How to complete this task:
Beginning with the first line, retype exactly the records below up to and including the line with "est simple si"; pictures do not belong in the copy.
§ §
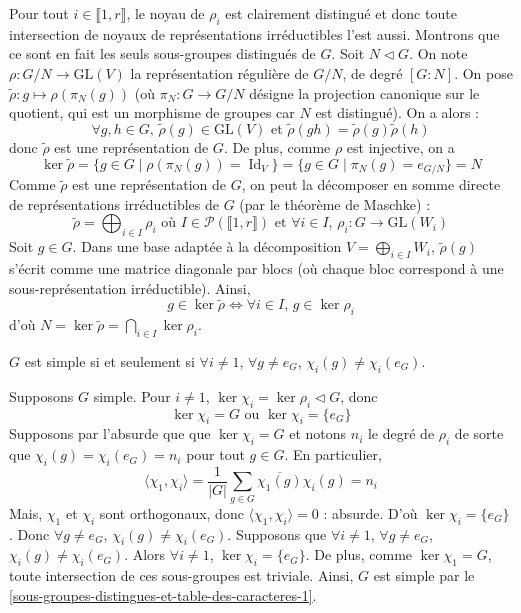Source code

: 	\begin{demonstration}
		Pour tout $i \in \llbracket 1, r \rrbracket$, le noyau de $\rho_i$ est clairement distingué et donc toute intersection de noyaux de représentations irréductibles l'est aussi. Montrons que ce sont en fait les seuls sous-groupes distingués de $G$. Soit $N \lhd G$. On note $\rho : G/N \rightarrow \mathrm{GL}(V)$ la représentation régulière de $G/N$, de degré $[G : N]$. On pose $\widetilde{\rho} : g \mapsto \rho(\pi_N(g))$ (où $\pi_N : G \rightarrow G/N$ désigne la projection canonique sur le quotient, qui est un morphisme de groupes car $N$ est distingué). On a alors :
		\[ \forall g, h \in G, \, \widetilde{\rho}(g) \in \mathrm{GL}(V) \text{ et } \widetilde{\rho}(gh) = \widetilde{\rho}(g) \widetilde{\rho}(h) \]
		donc $\widetilde{\rho}$ est une représentation de $G$. De plus, comme $\rho$ est injective, on a
		\[ \ker{\widetilde{\rho}} = \{ g \in G \mid \rho(\pi_N(g)) = \operatorname{Id}_V \} = \{ g \in G \mid \pi_N(g) = e_{G/N} \} = N \]
		Comme $\widetilde{\rho}$ est une représentation de $G$, on peut la décomposer en somme directe de représentations irréductibles de $G$ (par le théorème de Maschke) :
		\[ \widetilde{\rho} = \bigoplus_{i \in I} \rho_i \text{ où } I \in \mathcal{P}(\llbracket 1, r \rrbracket) \text{ et } \forall i \in I, \, \rho_i : G \rightarrow \mathrm{GL}(W_i) \]
		Soit $g \in G$. Dans une base adaptée à la décomposition $V = \bigoplus_{i \in I} W_i$, $\widetilde{\rho}(g)$ s'écrit comme une matrice diagonale par blocs (où chaque bloc correspond à une sous-représentation irréductible). Ainsi,
		\[ g \in \ker{\widetilde{\rho}} \iff \forall i \in I, \, g \in \ker{\rho_i} \]
		d'où $N = \ker{\widetilde{\rho}} = \bigcap_{i \in I} \ker{\rho_i}$.
	\end{demonstration}

	\begin{corollary}
		$G$ est simple si et seulement si $\forall i \neq 1$, $\forall g \neq e_G$, $\chi_i(g) \neq \chi_i(e_G)$.
	\end{corollary}

	\begin{demonstration}
		 Supposons $G$ simple. Pour $i \neq 1$, $\ker{\chi_i} = \ker{\rho_i} \lhd G$, donc
		\[ \ker{\chi_i} = G \text{ ou } \ker{\chi_i} = \{ e_G \} \]
		Supposons par l'absurde que que $\ker{\chi_i} = G$ et notons $n_i$ le degré de $\rho_i$ de sorte que $\chi_i(g) = \chi_i(e_G) = n_i$ pour tout $g \in G$. En particulier,
		\[ \langle \chi_1, \chi_i \rangle = \frac{1}{|G|} \sum_{g \in G} \overline{\chi_1(g)} \chi_i(g) = n_i \]
		Mais, $\chi_1$ et $\chi_i$ sont orthogonaux, donc $\langle \chi_1, \chi_i \rangle = 0$ : absurde. D'où $\ker{\chi_i} = \{ e_G \}$. Donc $\forall g \neq e_G$, $\chi_i(g) \neq \chi_i(e_G)$.
		\newpar
		 Supposons que $\forall i \neq 1$, $\forall g \neq e_G$, $\chi_i(g) \neq \chi_i(e_G)$. Alors $\forall i \neq 1$, $\ker{\chi_i} = \{ e_G \}$. De plus, comme $\ker{\chi_1} = G$, toute intersection de ces sous-groupes est triviale. Ainsi, $G$ est simple par le \cref{sous-groupes-distingues-et-table-des-caracteres-1}.
	\end{demonstration}

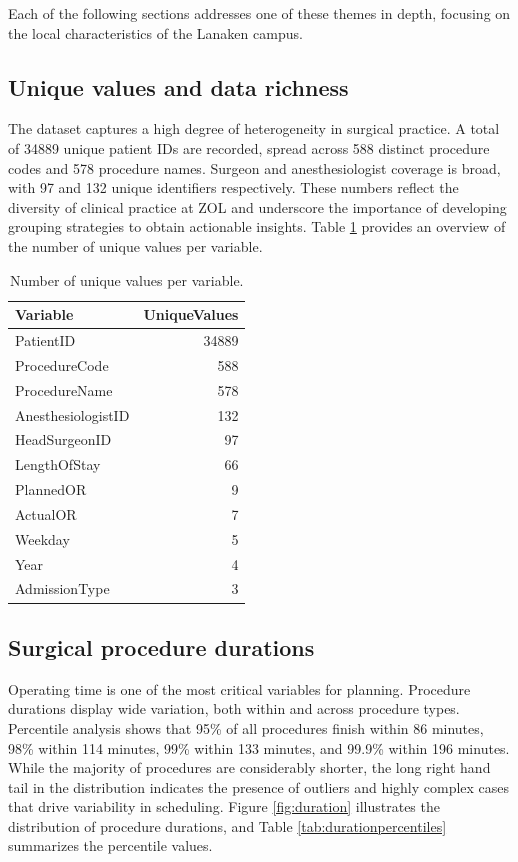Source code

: \documentclass[
]{article}
\begin{document}
Each of the following sections addresses one of these themes in depth,
focusing on the local characteristics of the Lanaken campus.

\subsection{Unique values and data
richness}\label{unique-values-and-data-richness}

The dataset captures a high degree of heterogeneity in surgical
practice. A total of 34889 unique patient IDs are recorded, spread
across 588 distinct procedure codes and 578 procedure names. Surgeon and
anesthesiologist coverage is broad, with 97 and 132 unique identifiers
respectively. These numbers reflect the diversity of clinical practice
at ZOL and underscore the importance of developing grouping strategies
to obtain actionable insights. Table \ref{tab:uniquevalues} provides an
overview of the number of unique values per variable.

\begin{table}[H]

\caption{\label{tab:unique values}Number of unique values per variable. \label{tab:uniquevalues}}
\centering
\begin{tabular}[t]{lr}
\toprule
Variable & UniqueValues\\
\midrule
PatientID & 34889\\
ProcedureCode & 588\\
ProcedureName & 578\\
AnesthesiologistID & 132\\
HeadSurgeonID & 97\\
\addlinespace
LengthOfStay & 66\\
PlannedOR & 9\\
ActualOR & 7\\
Weekday & 5\\
Year & 4\\
\addlinespace
AdmissionType & 3\\
\bottomrule
\end{tabular}
\end{table}

\subsection{Surgical procedure
durations}\label{surgical-procedure-durations}

Operating time is one of the most critical variables for planning.
Procedure durations display wide variation, both within and across
procedure types. Percentile analysis shows that 95\% of all procedures
finish within 86 minutes, 98\% within 114 minutes, 99\% within 133
minutes, and 99.9\% within 196 minutes. While the majority of procedures
are considerably shorter, the long right hand tail in the distribution
indicates the presence of outliers and highly complex cases that drive
variability in scheduling. Figure \ref{fig:duration} illustrates the
distribution of procedure durations, and Table
\ref{tab:durationpercentiles} summarizes the percentile values.
\end{document}
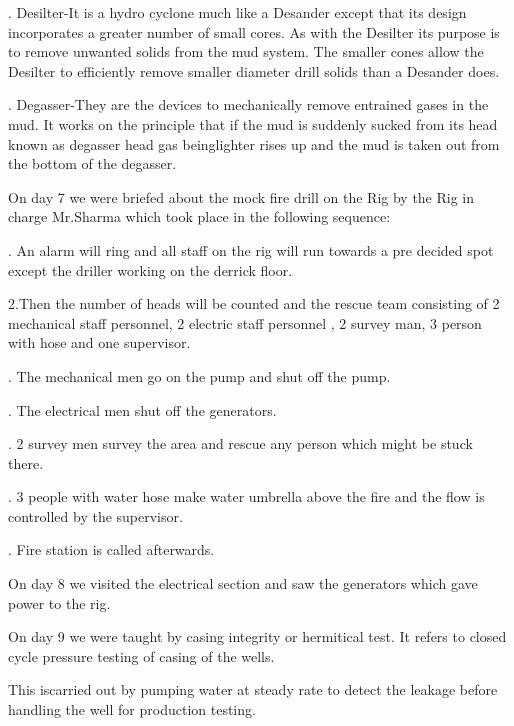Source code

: \vspace{1em}

. Desilter-It is a hydro cyclone much like a Desander except that its
design incorporates a greater number of small cores. As with the
Desilter its purpose is to remove unwanted solids from the mud
system. The smaller cones allow the Desilter to efficiently remove
smaller diameter drill solids than a Desander does.

\vspace{1em}

. Degasser-They are the devices to mechanically remove entrained
gases in the mud. It works on the principle that if the mud is
suddenly sucked from its head known as degasser head gas beinglighter rises
 up and the mud is taken out from the bottom of the
degasser.

\vspace{1em}


On day 7 we were briefed about the mock fire drill on the Rig by the
Rig in charge Mr.Sharma which took place in the following sequence:

\vspace{0.5em}

. An alarm will ring and all staff on the rig will run towards a pre
decided spot except the driller working on the derrick floor.

\noindent 2.Then the number of heads will be counted and the rescue team
 consisting of 2 mechanical staff personnel, 2 electric staff
 personnel , 2 survey man, 3 person with hose and one
 supervisor.

. The mechanical men go on the pump and shut off the pump.

. The electrical men shut off the generators.

. 2 survey men survey the area and rescue any person which
   might be stuck there.

. 3 people with water hose make water umbrella above the fire
and the flow is controlled by the supervisor.

. Fire station is called afterwards.


On day 8 we visited the electrical section and saw the generators
which gave power to the rig.

On day 9 we were taught by casing integrity or hermitical test. It
refers to closed cycle pressure testing of casing of the wells. 

This iscarried out by pumping water at steady rate to detect the leakage
before handling the well for production testing.
 
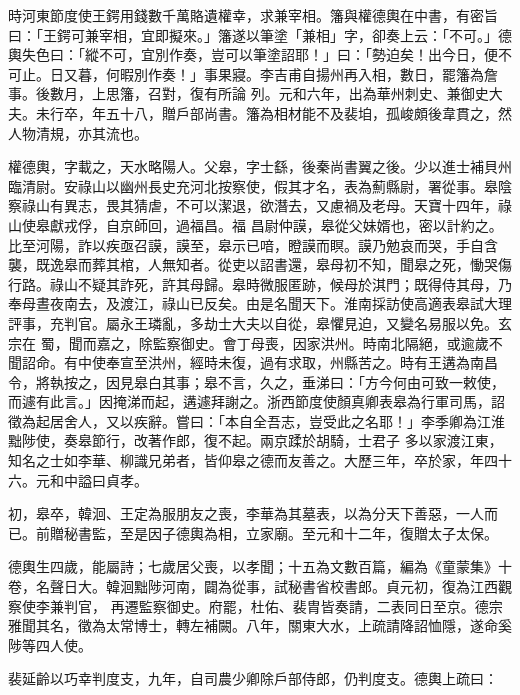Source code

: \begin{pinyinscope}
 時河東節度使王鍔用錢數千萬賂遺權幸，求兼宰相。籓與權德輿在中書，有密旨曰：「王鍔可兼宰相，宜即擬來。」籓遂以筆塗「兼相」字，卻奏上云：「不可。」德輿失色曰：「縱不可，宜別作奏，豈可以筆塗詔耶！」曰：「勢迫矣！出今日，便不可止。日又暮，何暇別作奏！」事果寢。李吉甫自揚州再入相，數日，罷籓為詹事。後數月，上思籓，召對，復有所論
 列。元和六年，出為華州刺史、兼御史大夫。未行卒，年五十八，贈戶部尚書。籓為相材能不及裴垍，孤峻頗後韋貫之，然人物清規，亦其流也。



 權德輿，字載之，天水略陽人。父皋，字士繇，後秦尚書翼之後。少以進士補貝州臨清尉。安祿山以幽州長史充河北按察使，假其才名，表為薊縣尉，署從事。皋陰察祿山有異志，畏其猜虐，不可以潔退，欲潛去，又慮禍及老母。天寶十四年，祿山使皋獻戎俘，自京師回，過福昌。福
 昌尉仲謨，皋從父妹婿也，密以計約之。比至河陽，詐以疾亟召謨，謨至，皋示已喑，瞪謨而瞑。謨乃勉哀而哭，手自含襲，既逸皋而葬其棺，人無知者。從吏以詔書還，皋母初不知，聞皋之死，慟哭傷行路。祿山不疑其詐死，許其母歸。皋時微服匿跡，候母於淇門；既得侍其母，乃奉母晝夜南去，及渡江，祿山已反矣。由是名聞天下。淮南採訪使高適表皋試大理評事，充判官。屬永王璘亂，多劫士大夫以自從，皋懼見迫，又變名易服以免。玄宗在
 蜀，聞而嘉之，除監察御史。會丁母喪，因家洪州。時南北隔絕，或逾歲不聞詔命。有中使奉宣至洪州，經時未復，過有求取，州縣苦之。時有王遘為南昌令，將執按之，因見皋白其事；皋不言，久之，垂涕曰：「方今何由可致一敕使，而遽有此言。」因掩涕而起，遘遽拜謝之。浙西節度使顏真卿表皋為行軍司馬，詔徵為起居舍人，又以疾辭。嘗曰：「本自全吾志，豈受此之名耶！」李季卿為江淮黜陟使，奏皋節行，改著作郎，復不起。兩京蹂於胡騎，士君子
 多以家渡江東，知名之士如李華、柳識兄弟者，皆仰皋之德而友善之。大歷三年，卒於家，年四十六。元和中謚曰貞孝。



 初，皋卒，韓洄、王定為服朋友之喪，李華為其墓表，以為分天下善惡，一人而已。前贈秘書監，至是因子德輿為相，立家廟。至元和十二年，復贈太子太保。



 德輿生四歲，能屬詩；七歲居父喪，以孝聞；十五為文數百篇，編為《童蒙集》十卷，名聲日大。韓洄黜陟河南，闢為從事，試秘書省校書郎。貞元初，復為江西觀察使李兼判官，
 再遷監察御史。府罷，杜佑、裴胄皆奏請，二表同日至京。德宗雅聞其名，徵為太常博士，轉左補闕。八年，關東大水，上疏請降詔恤隱，遂命奚陟等四人使。



 裴延齡以巧幸判度支，九年，自司農少卿除戶部侍郎，仍判度支。德輿上疏曰：




\end{pinyinscope}
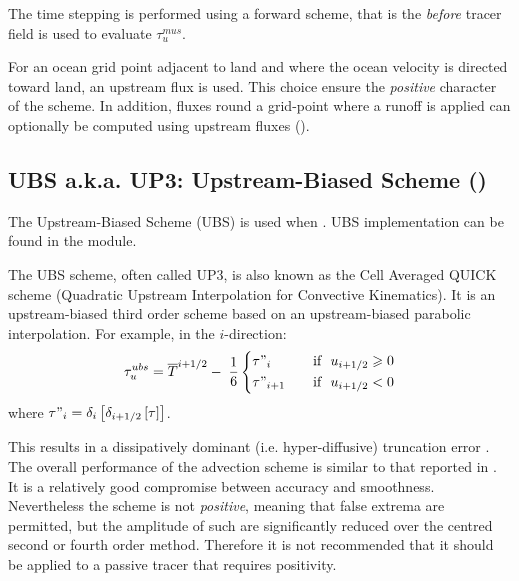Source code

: \documentclass[../tex_main/NEMO_manual]{subfiles}
\begin{document}
The time stepping is performed using a forward scheme,
that is the \textit{before} tracer field is used to evaluate $\tau _u^{mus}$.

For an ocean grid point adjacent to land and where the ocean velocity is directed toward land,
an upstream flux is used.
This choice ensure the \textit{positive} character of the scheme.
In addition, fluxes round a grid-point where a runoff is applied can optionally be computed using upstream fluxes
().

\subsection{UBS a.k.a. UP3: Upstream-Biased Scheme (\protect{})}
\label{subsec:TRA_adv_ubs}

The Upstream-Biased Scheme (UBS) is used when .
UBS implementation can be found in the  module.

The UBS scheme, often called UP3, is also known as the Cell Averaged QUICK scheme
(Quadratic Upstream Interpolation for Convective Kinematics).
It is an upstream-biased third order scheme based on an upstream-biased parabolic interpolation.
For example, in the $i$-direction:
\begin{equation} \label{eq:tra_adv_ubs}
   \tau _u^{ubs} =\overline T ^{i+1/2}-\;\frac{1}{6} \left\{      
   \begin{aligned}
         &\tau"_i        	& \quad \text{if }\ u_{i+1/2} \geqslant 0      \\
         &\tau"_{i+1}	& \quad \text{if }\ u_{i+1/2}       <       0
   \end{aligned}    \right.
\end{equation}
where $\tau "_i =\delta _i \left[ {\delta _{i+1/2} \left[ \tau \right]} \right]$.

This results in a dissipatively dominant (i.e. hyper-diffusive) truncation error
\citep{Shchepetkin_McWilliams_OM05}.
The overall performance of the advection scheme is similar to that reported in \cite{Farrow1995}.
It is a relatively good compromise between accuracy and smoothness.
Nevertheless the scheme is not \emph{positive}, meaning that false extrema are permitted,
but the amplitude of such are significantly reduced over the centred second or fourth order method.
Therefore it is not recommended that it should be applied to a passive tracer that requires positivity.
\end{document}

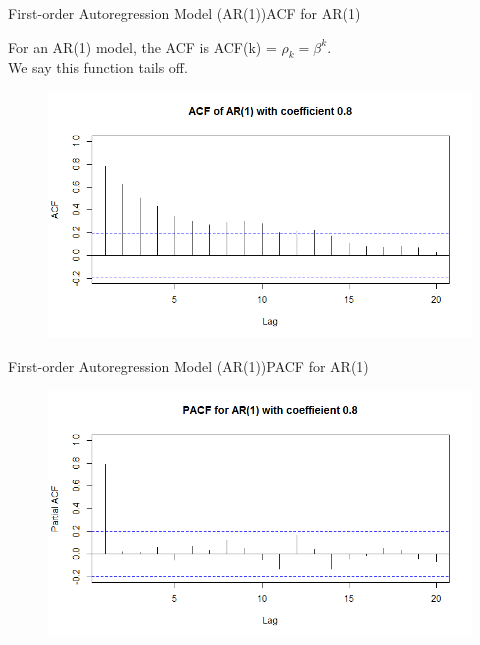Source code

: \documentclass{beamer}
\begin{document}
\begin{frame}{First-order Autoregression Model (AR(1))}{ACF for AR(1)}
	
\begin{block}{}
	For an AR(1) model, the ACF is ACF(k) = $ \rho_k = \beta^k $. \\
	
	We say this function tails off. 
\end{block}	

\begin{figure}
\centering
\includegraphics[width=0.9\linewidth]{ACF_ar1}
\end{figure}
\end{frame}

\begin{frame}{First-order Autoregression Model (AR(1))}{PACF for AR(1)}
\begin{figure}
\centering
\includegraphics[width=0.9\linewidth]{ar1_pacf}
\end{figure}


\end{frame}
\end{document}
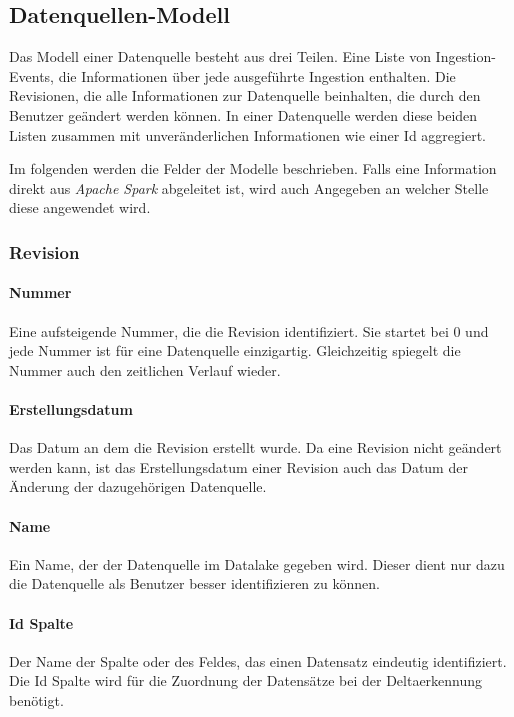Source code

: \subsection{Datenquellen-Modell}
\label{sec:datasourcemodel}

Das Modell einer Datenquelle besteht aus drei Teilen.
Eine Liste von Ingestion-Events, die Informationen über jede ausgeführte Ingestion enthalten.
Die Revisionen, die alle Informationen zur Datenquelle beinhalten, die durch den Benutzer geändert werden können.
In einer Datenquelle werden diese beiden Listen zusammen mit unveränderlichen Informationen wie einer Id aggregiert.

Im folgenden werden die Felder der Modelle beschrieben.
Falls eine Information direkt aus \textit{Apache Spark} abgeleitet ist, wird auch Angegeben an welcher Stelle diese angewendet wird.

\subsubsection*{Revision} 
    
\paragraph{Nummer} 
Eine aufsteigende Nummer, die die Revision identifiziert.
Sie startet bei 0 und jede Nummer ist für eine Datenquelle einzigartig.
Gleichzeitig spiegelt die Nummer auch den zeitlichen Verlauf wieder. 

\paragraph{Erstellungsdatum} 
Das Datum an dem die Revision erstellt wurde.
Da eine Revision nicht geändert werden kann, ist das Erstellungsdatum einer Revision auch das Datum der Änderung der dazugehörigen Datenquelle.

\paragraph{Name} 
Ein Name, der der Datenquelle im Datalake gegeben wird.
Dieser dient nur dazu die Datenquelle als Benutzer besser identifizieren zu können.

\paragraph{Id Spalte} 
Der Name der Spalte oder des Feldes, das einen Datensatz eindeutig identifiziert.
Die Id Spalte wird für die Zuordnung der Datensätze bei der Deltaerkennung benötigt.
§ §
Task output:
Source code

: 	\begin{demonstration}
		Pour tout $i \in \llbracket 1, r \rrbracket$, le noyau de $\rho_i$ est clairement distingué et donc toute intersection de noyaux de représentations irréductibles l'est aussi. Montrons que ce sont en fait les seuls sous-groupes distingués de $G$. Soit $N \lhd G$. On note $\rho : G/N \rightarrow \mathrm{GL}(V)$ la représentation régulière de $G/N$, de degré $[G : N]$. On pose $\widetilde{\rho} : g \mapsto \rho(\pi_N(g))$ (où $\pi_N : G \rightarrow G/N$ désigne la projection canonique sur le quotient, qui est un morphisme de groupes car $N$ est distingué). On a alors :
		\[ \forall g, h \in G, \, \widetilde{\rho}(g) \in \mathrm{GL}(V) \text{ et } \widetilde{\rho}(gh) = \widetilde{\rho}(g) \widetilde{\rho}(h) \]
		donc $\widetilde{\rho}$ est une représentation de $G$. De plus, comme $\rho$ est injective, on a
		\[ \ker{\widetilde{\rho}} = \{ g \in G \mid \rho(\pi_N(g)) = \operatorname{Id}_V \} = \{ g \in G \mid \pi_N(g) = e_{G/N} \} = N \]
		Comme $\widetilde{\rho}$ est une représentation de $G$, on peut la décomposer en somme directe de représentations irréductibles de $G$ (par le théorème de Maschke) :
		\[ \widetilde{\rho} = \bigoplus_{i \in I} \rho_i \text{ où } I \in \mathcal{P}(\llbracket 1, r \rrbracket) \text{ et } \forall i \in I, \, \rho_i : G \rightarrow \mathrm{GL}(W_i) \]
		Soit $g \in G$. Dans une base adaptée à la décomposition $V = \bigoplus_{i \in I} W_i$, $\widetilde{\rho}(g)$ s'écrit comme une matrice diagonale par blocs (où chaque bloc correspond à une sous-représentation irréductible). Ainsi,
		\[ g \in \ker{\widetilde{\rho}} \iff \forall i \in I, \, g \in \ker{\rho_i} \]
		d'où $N = \ker{\widetilde{\rho}} = \bigcap_{i \in I} \ker{\rho_i}$.
	\end{demonstration}

	\begin{corollary}
		$G$ est simple si et seulement si $\forall i \neq 1$, $\forall g \neq e_G$, $\chi_i(g) \neq \chi_i(e_G)$.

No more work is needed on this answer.